Paris On The Platte announced this week on Facebook: “Au revoir … after 28 years it’s time.. tonight we have wine, tomorrow we have coffee, and then we say goodbye.” One of Denver’s institutions, the coffee shop and bar, announced they were closing forever. The rush of hundreds of comments and “shares” on Facebook was just a hint at the number of people who’d had an emotional attachment to the cafe, and who were saddened by losing it. But more than the loss of a specific building that sold lattes and glasses of wine, it seemed the comments were lamenting the loss of a part of our culture.
“Many nights I spent there as a confused, awkward teenager, smoking cigarettes, drinking coffee and reading countless books, before facebook before the Internet, before the world we live in now. I have surely been inspired in my own work today,” wrote one Denverite.

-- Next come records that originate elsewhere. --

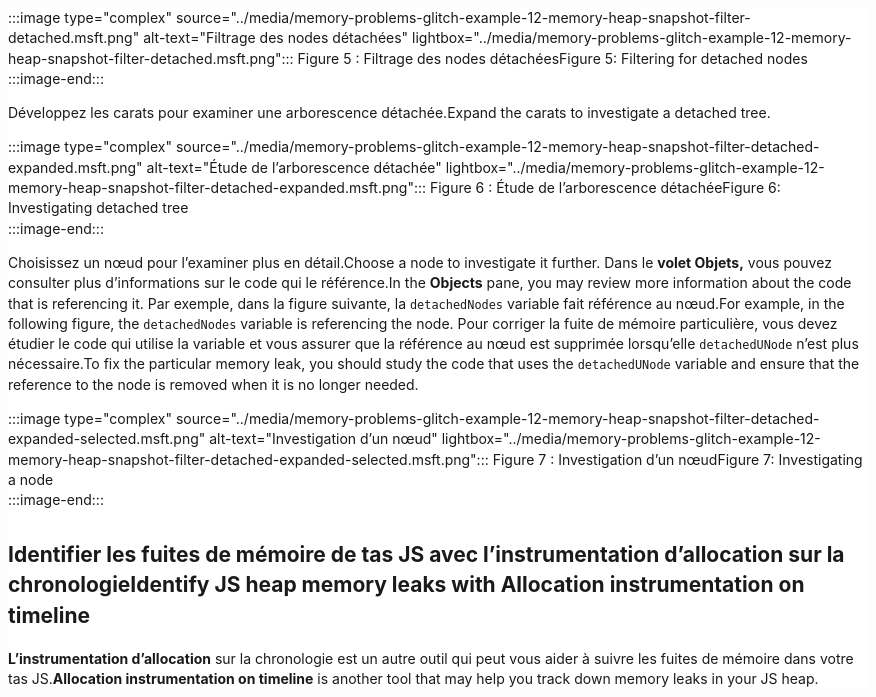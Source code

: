 :::image type="complex" source="../media/memory-problems-glitch-example-12-memory-heap-snapshot-filter-detached.msft.png" alt-text="Filtrage des nodes détachées" lightbox="../media/memory-problems-glitch-example-12-memory-heap-snapshot-filter-detached.msft.png":::
   <span data-ttu-id="9167a-200">Figure 5 : Filtrage des nodes détachées</span><span class="sxs-lookup"><span data-stu-id="9167a-200">Figure 5:  Filtering for detached nodes</span></span>  
:::image-end:::  

<span data-ttu-id="9167a-201">Développez les carats pour examiner une arborescence détachée.</span><span class="sxs-lookup"><span data-stu-id="9167a-201">Expand the carats to investigate a detached tree.</span></span>  

:::image type="complex" source="../media/memory-problems-glitch-example-12-memory-heap-snapshot-filter-detached-expanded.msft.png" alt-text="Étude de l’arborescence détachée" lightbox="../media/memory-problems-glitch-example-12-memory-heap-snapshot-filter-detached-expanded.msft.png":::
   <span data-ttu-id="9167a-203">Figure 6 : Étude de l’arborescence détachée</span><span class="sxs-lookup"><span data-stu-id="9167a-203">Figure 6:  Investigating detached tree</span></span>  
:::image-end:::  



<span data-ttu-id="9167a-204">Choisissez un nœud pour l’examiner plus en détail.</span><span class="sxs-lookup"><span data-stu-id="9167a-204">Choose a node to investigate it further.</span></span>  <span data-ttu-id="9167a-205">Dans le **volet Objets,** vous pouvez consulter plus d’informations sur le code qui le référence.</span><span class="sxs-lookup"><span data-stu-id="9167a-205">In the **Objects** pane, you may review more information about the code that is referencing it.</span></span>  <span data-ttu-id="9167a-206">Par exemple, dans la figure suivante, la `detachedNodes` variable fait référence au nœud.</span><span class="sxs-lookup"><span data-stu-id="9167a-206">For example, in the following figure, the `detachedNodes` variable is referencing the node.</span></span>  <span data-ttu-id="9167a-207">Pour corriger la fuite de mémoire particulière, vous devez étudier le code qui utilise la variable et vous assurer que la référence au nœud est supprimée lorsqu’elle `detachedUNode` n’est plus nécessaire.</span><span class="sxs-lookup"><span data-stu-id="9167a-207">To fix the particular memory leak, you should study the code that uses the `detachedUNode` variable and ensure that the reference to the node is removed when it is no longer needed.</span></span>  

:::image type="complex" source="../media/memory-problems-glitch-example-12-memory-heap-snapshot-filter-detached-expanded-selected.msft.png" alt-text="Investigation d’un nœud" lightbox="../media/memory-problems-glitch-example-12-memory-heap-snapshot-filter-detached-expanded-selected.msft.png":::
   <span data-ttu-id="9167a-209">Figure 7 : Investigation d’un nœud</span><span class="sxs-lookup"><span data-stu-id="9167a-209">Figure 7:  Investigating a node</span></span>  
:::image-end:::  

  

## <a name="identify-js-heap-memory-leaks-with-allocation-instrumentation-on-timeline"></a><span data-ttu-id="9167a-210">Identifier les fuites de mémoire de tas JS avec l’instrumentation d’allocation sur la chronologie</span><span class="sxs-lookup"><span data-stu-id="9167a-210">Identify JS heap memory leaks with Allocation instrumentation on timeline</span></span>  

<span data-ttu-id="9167a-211">**L’instrumentation d’allocation** sur la chronologie est un autre outil qui peut vous aider à suivre les fuites de mémoire dans votre tas JS.</span><span class="sxs-lookup"><span data-stu-id="9167a-211">**Allocation instrumentation on timeline** is another tool that may help you track down memory leaks in your JS heap.</span></span>  
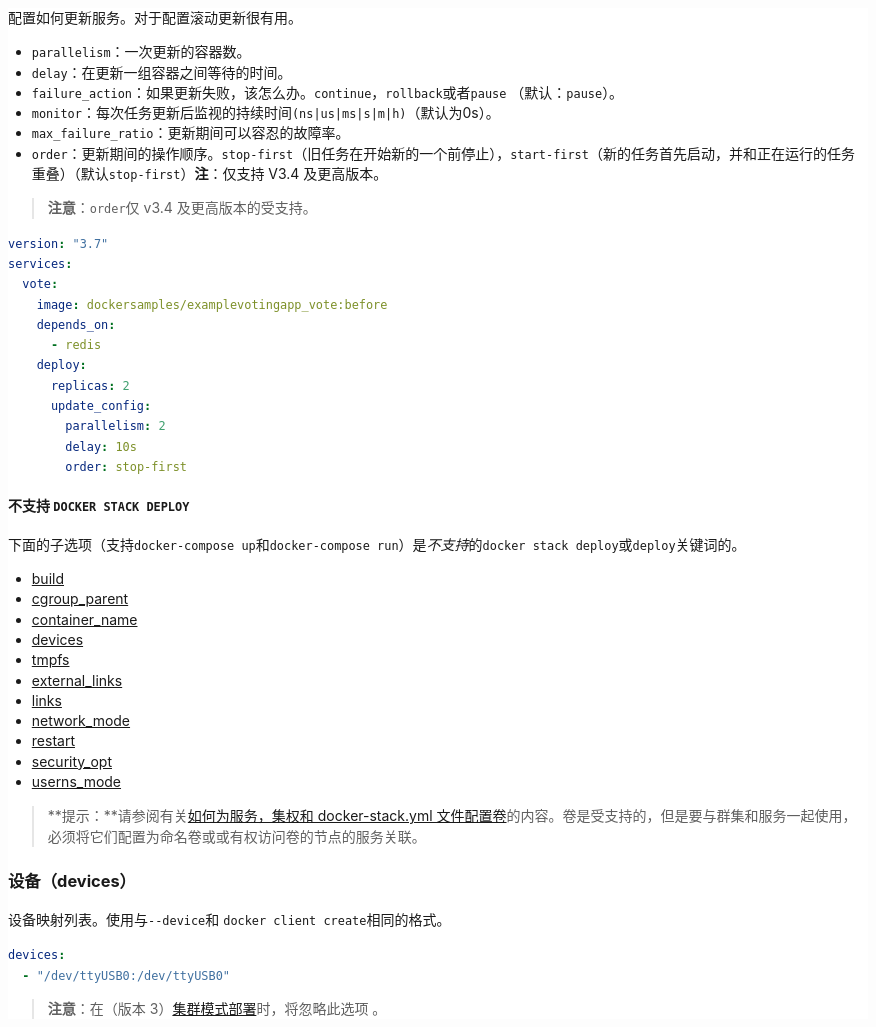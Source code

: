 配置如何更新服务。对于配置滚动更新很有用。

- `parallelism`：一次更新的容器数。
- `delay`：在更新一组容器之间等待的时间。
- `failure_action`：如果更新失败，该怎么办。`continue`，`rollback`或者`pause` （默认：`pause`）。
- `monitor`：每次任务更新后监视的持续时间`(ns|us|ms|s|m|h)`（默认为0s）。
- `max_failure_ratio`：更新期间可以容忍的故障率。
- `order`：更新期间的操作顺序。`stop-first`（旧任务在开始新的一个前停止），`start-first`（新的任务首先启动，并和正在运行的任务重叠）（默认`stop-first`）**注**：仅支持 V3.4 及更高版本。

> **注意**：`order`仅 v3.4 及更高版本的受支持。

```yaml
version: "3.7"
services:
  vote:
    image: dockersamples/examplevotingapp_vote:before
    depends_on:
      - redis
    deploy:
      replicas: 2
      update_config:
        parallelism: 2
        delay: 10s
        order: stop-first
```

#### 不支持 `DOCKER STACK DEPLOY`

下面的子选项（支持`docker-compose up`和`docker-compose run`）是*不支持*的`docker stack deploy`或`deploy`关键词的。

- [build](https://docs.docker.com/compose/compose-file/#build)
- [cgroup_parent](https://docs.docker.com/compose/compose-file/#cgroup_parent)
- [container_name](https://docs.docker.com/compose/compose-file/#container_name)
- [devices](https://docs.docker.com/compose/compose-file/#devices)
- [tmpfs](https://docs.docker.com/compose/compose-file/#tmpfs)
- [external_links](https://docs.docker.com/compose/compose-file/#external_links)
- [links](https://docs.docker.com/compose/compose-file/#links)
- [network_mode](https://docs.docker.com/compose/compose-file/#network_mode)
- [restart](https://docs.docker.com/compose/compose-file/#restart)
- [security_opt](https://docs.docker.com/compose/compose-file/#security_opt)
- [userns_mode](https://docs.docker.com/compose/compose-file/#userns_mode)

> **提示：**请参阅有关[如何为服务，集权和 docker-stack.yml 文件配置卷](https://docs.docker.com/compose/compose-file/#volumes-for-services-swarms-and-stack-files)的内容。卷是受支持的，但是要与群集和服务一起使用，必须将它们配置为命名卷或或有权访问卷的节点的服务关联。

### 设备（devices）

设备映射列表。使用与`--device`和 `docker client create`相同的格式。

```yaml
devices:
  - "/dev/ttyUSB0:/dev/ttyUSB0"
```

> **注意**：在（版本 3）[集群模式部署](https://docs.docker.com/engine/reference/commandline/stack_deploy/)时，将忽略此选项 。
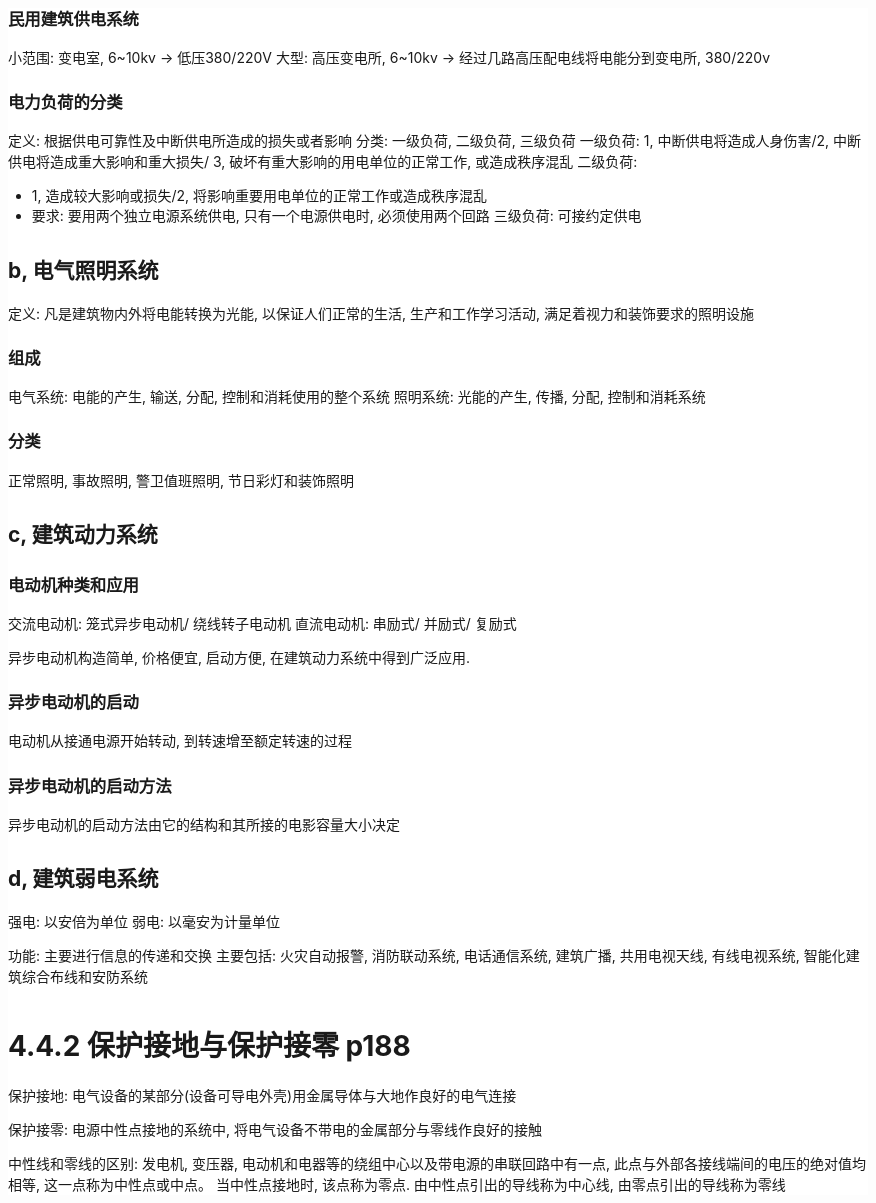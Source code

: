 ### 民用建筑供电系统
小范围: 变电室, 6~10kv -> 低压380/220V 
大型:   高压变电所, 6~10kv -> 经过几路高压配电线将电能分到变电所, 380/220v
### 电力负荷的分类
定义: 根据供电可靠性及中断供电所造成的损失或者影响
分类: 一级负荷, 二级负荷, 三级负荷
一级负荷: 1, 中断供电将造成人身伤害/2, 中断供电将造成重大影响和重大损失/ 3, 破坏有重大影响的用电单位的正常工作, 或造成秩序混乱
二级负荷: 
* 1, 造成较大影响或损失/2, 将影响重要用电单位的正常工作或造成秩序混乱
* 要求: 要用两个独立电源系统供电, 只有一个电源供电时, 必须使用两个回路
三级负荷: 可接约定供电
## b, 电气照明系统
定义: 凡是建筑物内外将电能转换为光能, 以保证人们正常的生活, 生产和工作学习活动, 满足着视力和装饰要求的照明设施
### 组成
电气系统: 电能的产生, 输送, 分配, 控制和消耗使用的整个系统
照明系统: 光能的产生, 传播, 分配, 控制和消耗系统
### 分类
正常照明, 事故照明, 警卫值班照明, 节日彩灯和装饰照明

## c, 建筑动力系统

### 电动机种类和应用
交流电动机: 笼式异步电动机/ 绕线转子电动机
直流电动机: 串励式/ 并励式/ 复励式

异步电动机构造简单, 价格便宜, 启动方便, 在建筑动力系统中得到广泛应用.

### 异步电动机的启动
电动机从接通电源开始转动, 到转速增至额定转速的过程

### 异步电动机的启动方法
异步电动机的启动方法由它的结构和其所接的电影容量大小决定

## d, 建筑弱电系统
强电: 以安倍为单位
弱电: 以毫安为计量单位

功能: 主要进行信息的传递和交换
主要包括: 火灾自动报警, 消防联动系统, 电话通信系统, 建筑广播, 共用电视天线, 有线电视系统, 智能化建筑综合布线和安防系统
	
# 4.4.2 保护接地与保护接零 p188
保护接地: 电气设备的某部分(设备可导电外壳)用金属导体与大地作良好的电气连接

保护接零: 电源中性点接地的系统中, 将电气设备不带电的金属部分与零线作良好的接触

中性线和零线的区别: 发电机, 变压器, 电动机和电器等的绕组中心以及带电源的串联回路中有一点, 此点与外部各接线端间的电压的绝对值均相等, 这一点称为中性点或中点。 当中性点接地时, 该点称为零点. 由中性点引出的导线称为中心线, 由零点引出的导线称为零线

I remember my own late evenings spent there, deep in conversation, or nose deep in a book, feeling it was one place in the big city I could belong, just as I was. I was thankful that just two days before the Facebook announcement we’d stopped in for a casual dessert and glass of wine, one last evening to unknowingly savor the place before it closed forever. And scrolling through the Facebook comments, I wondered, is our sadness for losing Paris On The Platte really more of a nostalgia for a different place in time? One before the rise of “working from home,” “freelancing,” and the culture of the portable home office?
Not that long ago, we went to coffee shops to talk to our friends, to open a book or a newspaper, or just to watch the daily stream of characters roll in and out. For many of us, it was the first place we hung out outside of our own homes as teenagers. It was where we discussed the ideas our young minds were grappling with, where we scribbled our youthful poetry or devoured the books that would form our lifelong philosophies—or just the one we were into at the moment. The coffee shop has traditionally been a place where new ideas fomented, political and philosophical discussions flourished, and creativity bloomed.
Today, the closest new coffee shop to my apartment looks more like a modern co-working office space than the type of place most of us used to hang out when we envisioned ourselves as the next Frida Kahlo, Arthur Rimbaud or Che Guevara. Bright and clean with industrial-looking furniture, it serves impeccable coffee and is always packed with people staring into laptops. Not a single soul reclining with a cigarette and an espresso, staring off into space. And I think it’s actually that moment of staring off into a space—or a book, or a person’s eyes—that we miss, when we talk about losing Paris On The Patte.
Staring into a laptop doesn’t necessarily mean you’re not being creative, though. It might not look as romantic as caressing yellowed paperback pages, but these days we make art and literature—even music—with our computers, and share ideas with people all over the world online. We might all mourn the loss of the feeling we had when we sidled into one of the booths at Paris On The Platte, but if we weren’t regularly in there ordering coffee and sandwiches, and tipping the baristas, we might just have been part of why the business isn’t open anymore. (I don’t know the cafe’s reasons for closing, but I can only imagine the skyrocketing rent prices in that neighborhood.)
A friend and local business owner responded to rants on Facebook: “Paris on the Platte was a pattern in which influenced the design of my own vision. Books, coffee, food, words, art, people, freaks.. Do not lament it’s demise, celebrate it’s influence by creating something inspired. Come on Denver the fight is coming to you! Whachu going to do about?”
Coffee shop culture is evolving, and it reflects our own values: how we spend our time, where we spend our dollars. Maybe we’re growing up. Maybe we’re addicted to our internet machines. Maybe we’re losing touch with our younger, more creative selves. What does the loss of this symbolic cafe say about what we value?